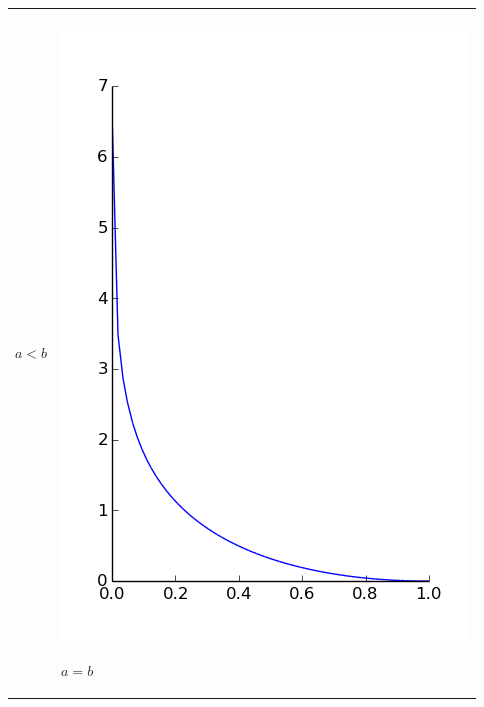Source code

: \documentclass{article}
\begin{document}
\begin{tabular}{m{5cm} m{5cm}}
\begin{center}
$a<b$
\end{center}
&
\begin{center}
\includegraphics[scale=.3]{imagenes/perse_a_1_b_1.png}

$a=b$
\end{center}
\end{tabular}
\end{document}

• • • • • • •

**WHAT IS REQUIRED:** Scan the records for the word "begin" and copy every line where it is found.

**RESPONSE AREA:**
\begin{document}
\begin{tabular}{m{5cm} m{5cm}}
\begin{center}
\begin{center}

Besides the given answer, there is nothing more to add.